I had initially expected to see something like a
fragmentation problem, but the graph looked exactly like the TCP CUBIC
out-of-sequence behaviour. This was surprising because the client and server
were on the same network, which made it unlikely that network equipment was
causing the disorder in the packet sequencing.
For comparison purposes, this is what the visualization of a
“good” transfer looks like:
The first surprise
A more detailed look at the trace data revealed that data
carrying (large) ESP packets were leaving the sender with the ESP sequence
numbers sometimes “disordered”. The ESP RFC 2406 describes
the generation and verification of sequence numbers and one would certainly
expect the transmitted sequence numbers to just monotonically count upwards
from zero for a particular SPI.
Other discoveries
Some reports of this problem on the web note that the
problem is not observed when using a wired connection.
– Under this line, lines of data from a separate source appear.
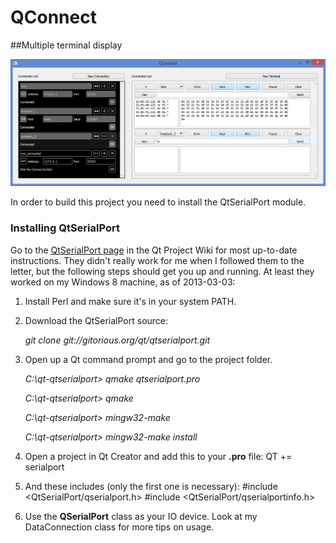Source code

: QConnect
==========

##Multiple terminal display

![QConnect Screenshot](./window.png "2013-03-02")

In order to build this project you need to install the QtSerialPort module.

### Installing QtSerialPort

Go to the [QtSerialPort page](http://qt-project.org/wiki/QtSerialPort) in the Qt Project Wiki for most up-to-date instructions. They didn't really work for me when I followed them to the letter, but the following steps should get you up and running. At least they worked on my Windows 8 machine, as of 2013-03-03:

1. Install Perl and make sure it's in your system PATH.
2. Download the QtSerialPort source:

    *git clone git://gitorious.org/qt/qtserialport.git*
3. Open up a Qt command prompt and go to the project folder.

    *C:\qt-qtserialport> qmake qtserialport.pro*
	
	*C:\qt-qtserialport> qmake*
	
	*C:\qt-qtserialport> mingw32-make*
	
	*C:\qt-qtserialport> mingw32-make install*
4. Open a project in Qt Creator and add this to your **.pro** file:
    QT += serialport
5. And these includes (only the first one is necessary):
    \#include <QtSerialPort/qserialport.h>
	\#include <QtSerialPort/qserialportinfo.h>
6. Use the **QSerialPort** class as your IO device. Look at my DataConnection class for more tips on usage.


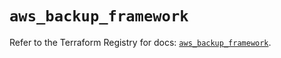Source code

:# `aws_backup_framework`

Refer to the Terraform Registry for docs: [`aws_backup_framework`](https://registry.terraform.io/providers/hashicorp/aws/5.78.0/docs/resources/backup_framework).
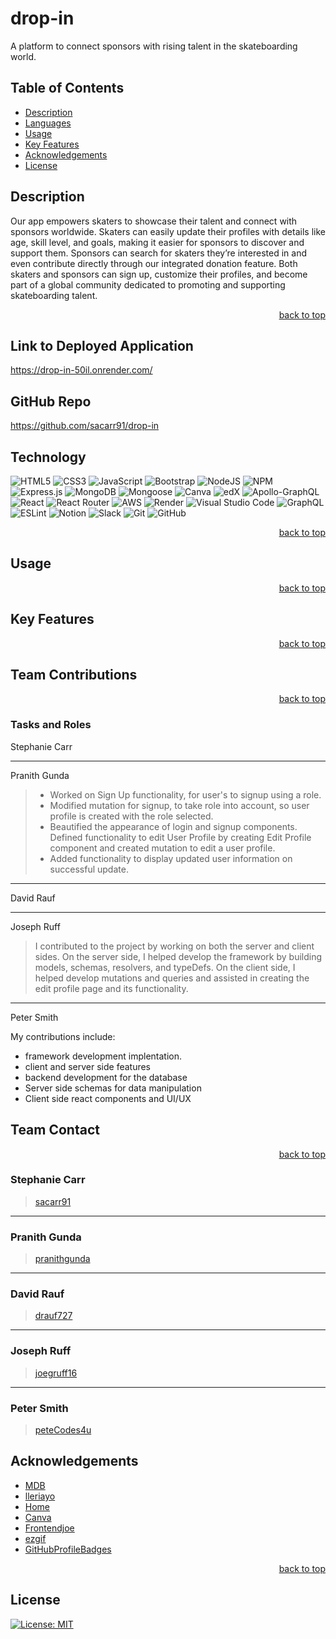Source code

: <a name="readme-top"></a>

# drop-in

A platform to connect sponsors with rising talent in the skateboarding world.

## Table of Contents

- [Description](#Description)
- [Languages](#Languages)
- [Usage](#Usage)
- [Key Features](#Key-Features)
- [Acknowledgements](#Acknowledgements)
- [License](#License)

## Description

Our app empowers skaters to showcase their talent and connect with sponsors worldwide. Skaters can easily update their profiles with details like age, skill level, and goals, making it easier for sponsors to discover and support them. Sponsors can search for skaters they’re interested in and even contribute directly through our integrated donation feature. Both skaters and sponsors can sign up, customize their profiles, and become part of a global community dedicated to promoting and supporting skateboarding talent.

<p align="right"><a href="#readme-top">back to top</a></p>

## Link to Deployed Application

<https://drop-in-50il.onrender.com/>

## GitHub Repo

<https://github.com/sacarr91/drop-in>

## Technology

<!-- We can delete from or add to this list as needed! -->

![HTML5](https://img.shields.io/badge/html5-%23E34F26.svg?style=for-the-badge&logo=html5&logoColor=white)
![CSS3](https://img.shields.io/badge/css3-%231572B6.svg?style=for-the-badge&logo=css3&logoColor=white)
![JavaScript](https://img.shields.io/badge/javascript-%23323330.svg?style=for-the-badge&logo=javascript&logoColor=%23F7DF1E)
![Bootstrap](https://img.shields.io/badge/bootstrap-%238511FA.svg?style=for-the-badge&logo=bootstrap&logoColor=white)
![NodeJS](https://img.shields.io/badge/node.js-6DA55F?style=for-the-badge&logo=node.js&logoColor=white)
![NPM](https://img.shields.io/badge/NPM-%23CB3837.svg?style=for-the-badge&logo=npm&logoColor=white)
![Express.js](https://img.shields.io/badge/express.js-%23404d59.svg?style=for-the-badge&logo=express&logoColor=%2361DAFB)
![MongoDB](https://img.shields.io/badge/MongoDB-%234ea94b.svg?style=for-the-badge&logo=mongodb&logoColor=white)
![Mongoose](https://img.shields.io/badge/Mongoose-F04D35.svg?style=for-the-badge&logo=Mongoose&logoColor=white)
![Canva](https://img.shields.io/badge/Canva-%2300C4CC.svg?style=for-the-badge&logo=Canva&logoColor=white)
![edX](https://img.shields.io/badge/edX-%2302262B.svg?style=for-the-badge&logo=edX&logoColor=white)
![Apollo-GraphQL](https://img.shields.io/badge/-ApolloGraphQL-311C87?style=for-the-badge&logo=apollo-graphql)
![React](https://img.shields.io/badge/react-%2320232a.svg?style=for-the-badge&logo=react&logoColor=%2361DAFB)
![React Router](https://img.shields.io/badge/React_Router-CA4245?style=for-the-badge&logo=react-router&logoColor=white)
![AWS](https://img.shields.io/badge/AWS-%23FF9900.svg?style=for-the-badge&logo=amazon-aws&logoColor=white)
![Render](https://img.shields.io/badge/Render-%46E3B7.svg?style=for-the-badge&logo=render&logoColor=white)
![Visual Studio Code](https://img.shields.io/badge/Visual%20Studio%20Code-0078d7.svg?style=for-the-badge&logo=visual-studio-code&logoColor=white)
![GraphQL](https://img.shields.io/badge/-GraphQL-E10098?style=for-the-badge&logo=graphql&logoColor=white)
![ESLint](https://img.shields.io/badge/ESLint-4B3263?style=for-the-badge&logo=eslint&logoColor=white)
![Notion](https://img.shields.io/badge/Notion-%23000000.svg?style=for-the-badge&logo=notion&logoColor=white)
![Slack](https://img.shields.io/badge/Slack-4A154B?style=for-the-badge&logo=slack&logoColor=white)
![Git](https://img.shields.io/badge/git-%23F05033.svg?style=for-the-badge&logo=git&logoColor=white)
![GitHub](https://img.shields.io/badge/github-%23121011.svg?style=for-the-badge&logo=github&logoColor=white)

<p align="right"><a href="#readme-top">back to top</a></p>

## Usage

<p align="right"><a href="#readme-top">back to top</a></p>

## Key Features

<!-- - ![Finished Product](link finished product gif) -->

<p align="right"><a href="#readme-top">back to top</a></p>

## Team Contributions

<!-- <img src="github contributions link" alt="contributions" width="600" height="338"> -->

<p align="right"><a href="#readme-top">back to top</a></p>

### Tasks and Roles

Stephanie Carr

---

Pranith Gunda

> - Worked on Sign Up functionality, for user's to signup using a role.
> - Modified mutation for signup, to take role into account, so user profile is created with the role selected.
> - Beautified the appearance of login and signup components. Defined functionality to edit User Profile by creating Edit Profile component and created mutation to edit a user profile.
> - Added functionality to display updated user information on successful update.

---

David Rauf

---

Joseph Ruff

> I contributed to the project by working on both the server and client sides. On the server side, I helped develop the framework by building models, schemas, resolvers, and typeDefs. On the client side, I helped develop mutations and queries and assisted in creating the edit profile page and its functionality.

---

Peter Smith

My contributions include:
* framework development implentation.
* client and server side features
* backend development for the database
* Server side schemas for data manipulation
* Client side react components and UI/UX

## Team Contact

<p align="right"><a href="#readme-top">back to top</a></p>

### Stephanie Carr

> [sacarr91](https://github.com/sacarr91)

---

### Pranith Gunda

> [pranithgunda](https://github.com/pranithgunda)

---

### David Rauf

> [drauf727](https://github.com/drauf727)

---

### Joseph Ruff

> [joegruff16](https://github.com/joegruff16)

---

### Peter Smith

> [peteCodes4u](https://github.com/petecodes4u)

## Acknowledgements

- [MDB](https://mdbootstrap.com/docs/standard/extended/profiles/)
- [lleriayo](https://github.com/Ileriayo/markdown-badges)
- [Home](https://home.aveek.io/GitHub-Profile-Badges/)
- [Canva](https://www.canva.com/features/transparent-background/)
- [Frontendjoe](https://www.instagram.com/frontendjoe?igsh=NmFtNGl0NnZnMGRu)
- [ezgif](https://ezgif.com/)
- [GitHubProfileBadges](https://home.aveek.io/GitHub-Profile-Badges/)

<p align="right"><a href="#readme-top">back to top</a></p>

## License

[![License: MIT](https://img.shields.io/badge/License-MIT-yellow.svg)](https://opensource.org/licenses/MIT)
I also observed this and
then tried testing a USB wireless adapter – this device did not exhibit the
poor performance behaviour. This lead to the conclusion that the physical
network adapter was an element of the problem rather than a simple
wired/wireless difference.
Another “discovery” (actually a confirmation, since it was
tried after a theory about the cause had been formed) was that restricting the
client to using just one processor (via BIOS settings) eliminated the problem.
Filtering the trace data for interesting ESP sequence number
events often showed something like this:
2021-07-14T08:40:28.1867532Z
FBDD70E2: 233 -> 235 (5928)
2021-07-14T08:40:28.1870094Z FBDD70E2: 235 -> 241 (5928)
2021-07-14T08:40:28.1870119Z FBDD70E2: 241 -> 243 (5928)
2021-07-14T08:40:28.1872059Z FBDD70E2: 243 -> 234 (5892)
2021-07-14T08:40:28.1872088Z FBDD70E2: 234 -> 236 (5892)
2021-07-14T08:40:28.1872338Z FBDD70E2: 240 -> 242 (5892)
2021-07-14T08:40:28.1872361Z FBDD70E2: 242 -> 244 (5892)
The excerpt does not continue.